┌─ The input
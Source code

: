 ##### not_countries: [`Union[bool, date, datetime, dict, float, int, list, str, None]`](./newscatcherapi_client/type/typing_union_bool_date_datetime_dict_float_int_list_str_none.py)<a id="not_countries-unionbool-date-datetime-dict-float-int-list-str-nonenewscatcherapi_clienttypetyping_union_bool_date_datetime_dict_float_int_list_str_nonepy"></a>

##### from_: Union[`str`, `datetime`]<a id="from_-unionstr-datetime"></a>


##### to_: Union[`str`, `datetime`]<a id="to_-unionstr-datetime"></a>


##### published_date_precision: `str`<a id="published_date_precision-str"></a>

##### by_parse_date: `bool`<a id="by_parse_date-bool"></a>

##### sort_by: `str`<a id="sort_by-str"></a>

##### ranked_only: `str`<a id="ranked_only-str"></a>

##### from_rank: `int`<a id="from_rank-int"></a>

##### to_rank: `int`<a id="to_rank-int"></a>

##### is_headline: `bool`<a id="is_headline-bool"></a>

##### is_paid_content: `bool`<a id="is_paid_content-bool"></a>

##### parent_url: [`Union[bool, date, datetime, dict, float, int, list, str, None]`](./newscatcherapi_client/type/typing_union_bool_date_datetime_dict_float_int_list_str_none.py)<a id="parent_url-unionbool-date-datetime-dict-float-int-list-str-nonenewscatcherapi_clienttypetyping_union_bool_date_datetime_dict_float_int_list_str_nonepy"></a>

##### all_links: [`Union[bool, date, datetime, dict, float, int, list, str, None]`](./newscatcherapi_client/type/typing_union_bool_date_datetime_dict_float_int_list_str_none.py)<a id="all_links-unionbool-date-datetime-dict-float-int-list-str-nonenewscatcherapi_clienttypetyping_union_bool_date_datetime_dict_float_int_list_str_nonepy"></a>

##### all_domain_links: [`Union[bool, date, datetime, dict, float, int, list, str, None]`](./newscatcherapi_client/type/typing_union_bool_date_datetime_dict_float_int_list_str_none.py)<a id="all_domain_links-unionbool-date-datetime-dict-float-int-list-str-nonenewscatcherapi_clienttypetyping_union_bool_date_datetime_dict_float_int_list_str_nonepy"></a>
└─
**Exercise**
Return all lines in the entries above that carry the word "unionstr".

**Answer section**
##### from_: Union[`str`, `datetime`]<a id="from_-unionstr-datetime"></a>
##### to_: Union[`str`, `datetime`]<a id="to_-unionstr-datetime"></a>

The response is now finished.